Wat is de betekenis van Eclipseren?

2025-07-17
Groot woordenboek der Nederlandse taal

Van Dale Uitgevers (1950)

Eclipseren

(eclipseerde, heeft en is geëclipseerd), 1. verduisteren, verdonkeren; 2. verdwijnen, zich uit de voeten maken (van personen, ook wel van zaken).

2025-07-17
Woordenboek vreemde woorden

A. Kolsteren en Ewoud Sanders (1994)

Eclipseren

[Fr. éclipser] verduisteren; heimelijk verdwijnen.

2025-07-17
Vreemd Nederlands

Jan Meulendijks (1993)

Eclipseren

(eklipseren) verduisteren; zich uit de voeten maken

2025-07-17
De vreemde woorden

Fokko Bos, Dr.
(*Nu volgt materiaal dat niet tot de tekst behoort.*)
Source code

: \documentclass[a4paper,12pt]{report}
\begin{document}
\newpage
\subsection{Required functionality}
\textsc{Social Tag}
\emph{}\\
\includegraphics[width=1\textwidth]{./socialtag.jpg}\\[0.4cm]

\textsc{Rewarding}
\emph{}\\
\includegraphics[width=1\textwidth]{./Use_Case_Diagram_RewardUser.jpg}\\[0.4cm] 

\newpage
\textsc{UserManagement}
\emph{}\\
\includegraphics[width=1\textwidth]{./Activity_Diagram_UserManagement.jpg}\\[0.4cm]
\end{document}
O. Noordenbos (1955)

Eclipseren

verduisteren, verdwijnen; wegsluipen.

2025-07-17
Kramers woordentolk

Jacon Kramers Jz (1948)

eclipseren

1 verduisteren, in de schaduw stellen; 2 verdwijnen, zich uit de voeten maken.

2025-07-17
Verklarend handwoordenboek der Nederlandse taal

M. J. Koenen's (1937)

eclipseren

geëclipseerd (Fr. v. e. hemellichaam: verduisterd worden vero.; fig. de plaat poetsen).

2025-07-17
Oosthoek Encyclopedie

Oosthoek's Uitgevers Mij. N.V (1916-1925)

Eclipseren

(eclipseerde, heeft en is geëclipseerd), I. (overg.) verduisteren, verdonkeren; II. (onoverg.) verdwijnen, zich uit de voeten maken (van personen, ook wel van zaken).